First of all, I said shipping, not launched, implying near term drivers when it goes into the hands of consumers. (any NV40s being sold on shelves yet with final drivers?) Secondly, where did I ever say NVidia would deliver a GLSL driver before a PS3.0 driver, or for ANY vendor for that matter? Do you find the need to put words into people's mouths to buttress your argument.

I simply said that most of the hard work of optimizing is already done by the *driver compiler* which works on PS2.x token streams. I said writing the PARSER for the high level language is trivial (it is), and but that problems in the intermediate representation (PS2.x) and how Microsoft's static compiler chooses instructions, could cause problems that a GLSL compiler inside the driver wouldn't.

Get a friggin clue.

Does nVidia even have a GLSL driver that is officially exposed in their public drivers? They've had HLSL support for quite a while now.
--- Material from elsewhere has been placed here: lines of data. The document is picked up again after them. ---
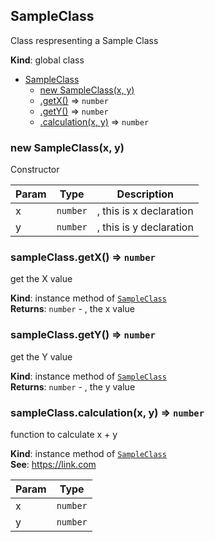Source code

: <a name="SampleClass"></a>

## SampleClass
Class respresenting a Sample Class

**Kind**: global class  

* [SampleClass](#SampleClass)
    * [new SampleClass(x, y)](#new_SampleClass_new)
    * [.getX()](#SampleClass+getX) ⇒ <code>number</code>
    * [.getY()](#SampleClass+getY) ⇒ <code>number</code>
    * [.calculation(x, y)](#SampleClass+calculation) ⇒ <code>number</code>

<a name="new_SampleClass_new"></a>

### new SampleClass(x, y)
Constructor


| Param | Type | Description |
| --- | --- | --- |
| x | <code>number</code> | , this is x declaration |
| y | <code>number</code> | , this is y declaration |

<a name="SampleClass+getX"></a>

### sampleClass.getX() ⇒ <code>number</code>
get the X value

**Kind**: instance method of [<code>SampleClass</code>](#SampleClass)  
**Returns**: <code>number</code> - , the x value  
<a name="SampleClass+getY"></a>

### sampleClass.getY() ⇒ <code>number</code>
get the Y value

**Kind**: instance method of [<code>SampleClass</code>](#SampleClass)  
**Returns**: <code>number</code> - , the y value  
<a name="SampleClass+calculation"></a>

### sampleClass.calculation(x, y) ⇒ <code>number</code>
function to calculate x + y

**Kind**: instance method of [<code>SampleClass</code>](#SampleClass)  
**See**: https://link.com  

| Param | Type |
| --- | --- |
| x | <code>number</code> | 
| y | <code>number</code> | 

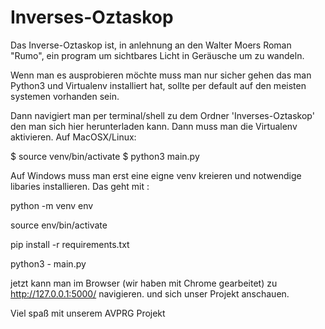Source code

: # Inverses-Oztaskop

Das Inverse-Oztaskop ist, in anlehnung an den Walter Moers Roman "Rumo", 
ein program um sichtbares Licht in Geräusche um zu wandeln.

Wenn man es ausprobieren möchte muss man nur sicher gehen das man Python3 und Virtualenv installiert hat,
sollte per default auf den meisten systemen vorhanden sein.

Dann navigiert man per terminal/shell zu dem Ordner 'Inverses-Oztaskop' den man sich hier herunterladen kann.
Dann muss man die Virtualenv aktivieren.
Auf MacOSX/Linux:

$ source venv/bin/activate
$ python3 main.py

Auf Windows muss man erst eine eigne venv kreieren und notwendige libaries installieren.
Das geht mit :

python -m venv env 

source env/bin/activate 

pip install -r requirements.txt


python3 - main.py


jetzt kann man im Browser (wir haben mit Chrome gearbeitet) zu http://127.0.0.1:5000/ navigieren.
und sich unser Projekt anschauen.


Viel spaß mit unserem AVPRG Projekt
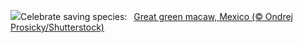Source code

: ![](https://www.bing.com/th?id=OHR.GreenMacaw_EN-US1646325635_UHD.jpg&w=1000)Celebrate saving species:&nbsp;&ensp;[Great green macaw, Mexico (© Ondrej Prosicky/Shutterstock)](https://www.bing.com/th?id=OHR.GreenMacaw_EN-US1646325635_UHD.jpg)
<br><br/>

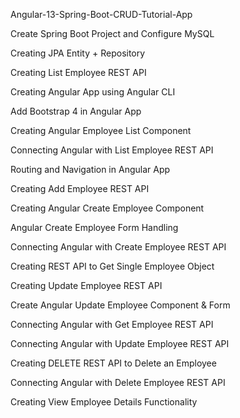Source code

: Angular-13-Spring-Boot-CRUD-Tutorial-App


Create Spring Boot Project and Configure MySQL

Creating JPA Entity + Repository

Creating List Employee REST API

Creating Angular App using Angular CLI

Add Bootstrap 4 in Angular App

Creating Angular Employee List Component

Connecting Angular with List Employee REST API

Routing and Navigation in Angular App

Creating Add Employee REST API

Creating Angular Create Employee Component

Angular Create Employee Form Handling

Connecting Angular with Create Employee REST API

Creating REST API to Get Single Employee Object

Creating Update Employee REST API

Create Angular Update Employee Component & Form

Connecting Angular with Get Employee REST API

Connecting Angular with Update Employee REST API

Creating DELETE REST API to Delete an Employee

Connecting Angular with Delete Employee REST API

Creating View Employee Details Functionality




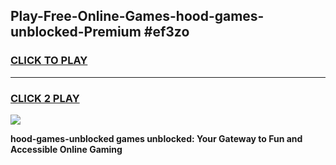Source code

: 
## Play-Free-Online-Games-hood-games-unblocked-Premium #ef3zo
<h3>
<a href="https://premium.freeplayer.one?title=hood-games-unblocked&ref=8M">CLICK TO PLAY</a></h3>
<hr>

<h3>
<a href="https://premium.freeplayer.one?title=hood-games-unblocked&ref=8M">CLICK 2 PLAY</a>
  
</h3>

<a href="https://premium.freeplayer.one?title=hood-games-unblocked&ref=8M"><img src="https://clearcache.store/games.png"></a>


**hood-games-unblocked games unblocked: Your Gateway to Fun and Accessible Online Gaming**

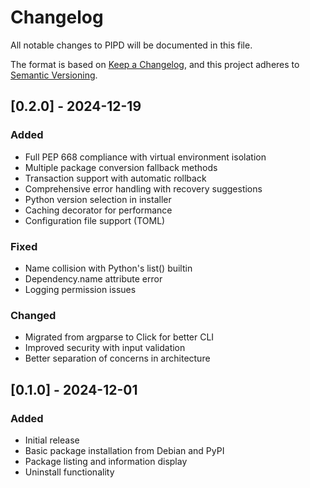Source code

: # Changelog

All notable changes to PIPD will be documented in this file.

The format is based on [Keep a Changelog](https://keepachangelog.com/en/1.0.0/),
and this project adheres to [Semantic Versioning](https://semver.org/spec/v2.0.0.html).

## [0.2.0] - 2024-12-19

### Added
- Full PEP 668 compliance with virtual environment isolation
- Multiple package conversion fallback methods
- Transaction support with automatic rollback
- Comprehensive error handling with recovery suggestions
- Python version selection in installer
- Caching decorator for performance
- Configuration file support (TOML)

### Fixed
- Name collision with Python's list() builtin
- Dependency.name attribute error
- Logging permission issues

### Changed
- Migrated from argparse to Click for better CLI
- Improved security with input validation
- Better separation of concerns in architecture

## [0.1.0] - 2024-12-01

### Added
- Initial release
- Basic package installation from Debian and PyPI
- Package listing and information display
- Uninstall functionality
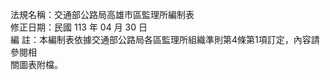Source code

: 法規名稱：交通部公路局高雄市區監理所編制表  
修正日期：民國 113 年 04 月 30 日  
編 註：本編制表依據交通部公路局各區監理所組織準則第4條第1項訂定，內容請參閱相  
關圖表附檔。  



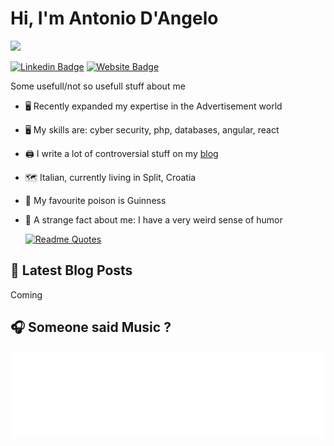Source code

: # Hi, I'm Antonio D'Angelo
![](https://komarev.com/ghpvc/?username=well-it-wasnt-me)

[![Linkedin Badge](https://img.shields.io/badge/-LinkedIn-0e76a8?style=flat-square&logo=Linkedin&logoColor=white)](https://linkedin.com/in/antoniodangelo89)
[![Website Badge](https://img.shields.io/badge/Website-3b5998?style=flat-square&logo=google-chrome&logoColor=white)](https://blindlystupid.com/)

Some usefull/not so usefull stuff about me

* 🖥️ Recently expanded my expertise in the Advertisement world
* 🖥️ My skills are: cyber security, php, databases, angular, react
* 🖨️ I write a lot of controversial stuff on my [blog](https://blindlystupid.com)
* 🗺️ Italian, currently living in Split, Croatia
* 🍺 ️My favourite poison is Guinness
* 🤯 A strange fact about me: I have a very weird sense of humor


  [![Readme Quotes](https://quotes-github-readme.vercel.app/api?type=horizontal&theme=dark&quote=The+trouble+with+programmers+is+that;you+never+know+what+they+are+doing;until+it's+to+late&author=Seymour+Cray)](https://github.com/piyushsuthar/github-readme-quotes)
  
## 🚀 Latest Blog Posts

<!-- BLOG-POST-LIST:START -->
Coming
<!-- BLOG-POST-LIST:END -->

## 🎧 Someone said Music ?

[![Spotify](spotify.svg)](https://open.spotify.com/intl-it/album/1pMUWPUZbXp98G101bvEYb)


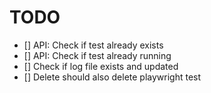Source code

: # TODO
- [] API: Check if test already exists
- [] API: Check if test already running
- [] Check if log file exists and updated
- [] Delete should also delete playwright test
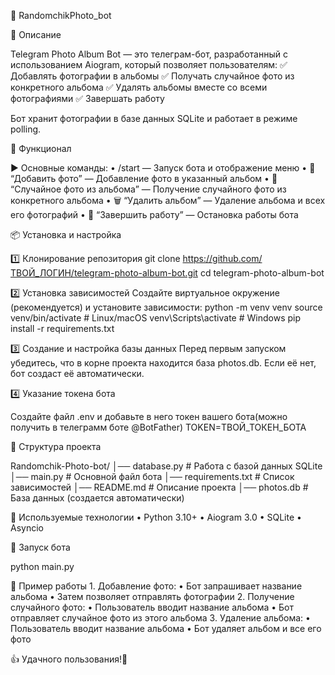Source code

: 📸 RandomchikPhoto_bot

📌 Описание

Telegram Photo Album Bot — это телеграм-бот, разработанный с использованием Aiogram, который позволяет пользователям:
✅ Добавлять фотографии в альбомы
✅ Получать случайное фото из конкретного альбома
✅ Удалять альбомы вместе со всеми фотографиями
✅ Завершать работу

Бот хранит фотографии в базе данных SQLite и работает в режиме polling.

🚀 Функционал

▶ Основные команды:
	•	/start — Запуск бота и отображение меню
	•	📸 “Добавить фото” — Добавление фото в указанный альбом
	•	📂 “Случайное фото из альбома” — Получение случайного фото из конкретного альбома
	•	🗑 “Удалить альбом” — Удаление альбома и всех его фотографий
	•	🛑 “Завершить работу” — Остановка работы бота

📦 Установка и настройка

1️⃣ Клонирование репозитория
git clone https://github.com/ТВОЙ_ЛОГИН/telegram-photo-album-bot.git
cd telegram-photo-album-bot

2️⃣ Установка зависимостей
Создайте виртуальное окружение (рекомендуется) и установите зависимости:
python -m venv venv
source venv/bin/activate  # Linux/macOS
venv\Scripts\activate  # Windows
pip install -r requirements.txt

3️⃣ Создание и настройка базы данных
Перед первым запуском убедитесь, что в корне проекта находится база photos.db. Если её нет, бот создаст её автоматически.

4️⃣ Указание токена бота

Создайте файл .env и добавьте в него токен вашего бота(можно получить в телеграмм боте @BotFather)
TOKEN=ТВОЙ_ТОКЕН_БОТА

📜 Структура проекта

Randomchik-Photo-bot/
│── database.py            # Работа с базой данных SQLite
│── main.py                # Основной файл бота
│── requirements.txt       # Список зависимостей
│── README.md              # Описание проекта
│── photos.db              # База данных (создается автоматически)

🔧 Используемые технологии
	•	Python 3.10+
	•	Aiogram 3.0
	•	SQLite
	•	Asyncio

🚀 Запуск бота

python main.py

🎯 Пример работы
	1.	Добавление фото:
	•	Бот запрашивает название альбома
	•	Затем позволяет отправлять фотографии
	2.	Получение случайного фото:
	•	Пользователь вводит название альбома
	•	Бот отправляет случайное фото из этого альбома
	3.	Удаление альбома:
	•	Пользователь вводит название альбома
	•	Бот удаляет альбом и все его фото

 👍 Удачного пользования!🎉
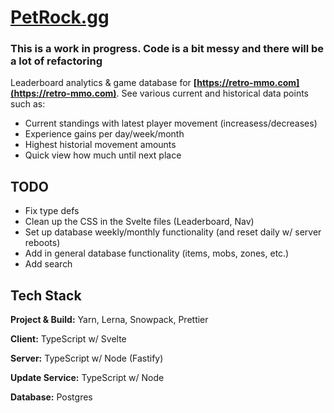 # [PetRock.gg](https://petrock.gg)

### This is a work in progress. Code is a bit messy and there will be a lot of refactoring

Leaderboard analytics & game database for **[https://retro-mmo.com](https://retro-mmo.com)**. See various
current and historical data points such as:

- Current standings with latest player movement (increasess/decreases)
- Experience gains per day/week/month
- Highest historial movement amounts
- Quick view how much until next place

## TODO
- Fix type defs
- Clean up the CSS in the Svelte files (Leaderboard, Nav)
- Set up database weekly/monthly functionality (and reset daily w/ server reboots)
- Add in general database functionality (items, mobs, zones, etc.)
- Add search

## Tech Stack
**Project & Build:** Yarn, Lerna, Snowpack, Prettier

**Client:** TypeScript w/ Svelte

**Server:** TypeScript w/ Node (Fastify)

**Update Service:** TypeScript w/ Node

**Database:** Postgres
Technicall, MS provides HLSL support in D3DX, not NVidia. But of course, NVidia has a HLSL compiler of their own written from scratch, thanks to Cg. But isn't writing compilers supposed to be so hard that IHVs can't do it in a timely manner? How'd Nvidia write their own HLSL compiler 1+ year ago?

(there are few differences between the HLSL language and the GLSL language)

1) compilers will become vitally important for future GPUs as they increase in complexity (I said this when DX8 came out)

No argument there. (Would anyone argue such an obvious assertion?)

Obvious in hindsight for you, not obvious in foresight when I said it. Several people criticized my statement saying that optimizing the assembly for GPUs was "trivial" to schedule, and therefore, not a problem. Of course, DX8 was the only shding language at the time, and it did look trivial. No branches, no register limits, basically register combiners. What looked trivial in 2001 doesn't look so trivial now.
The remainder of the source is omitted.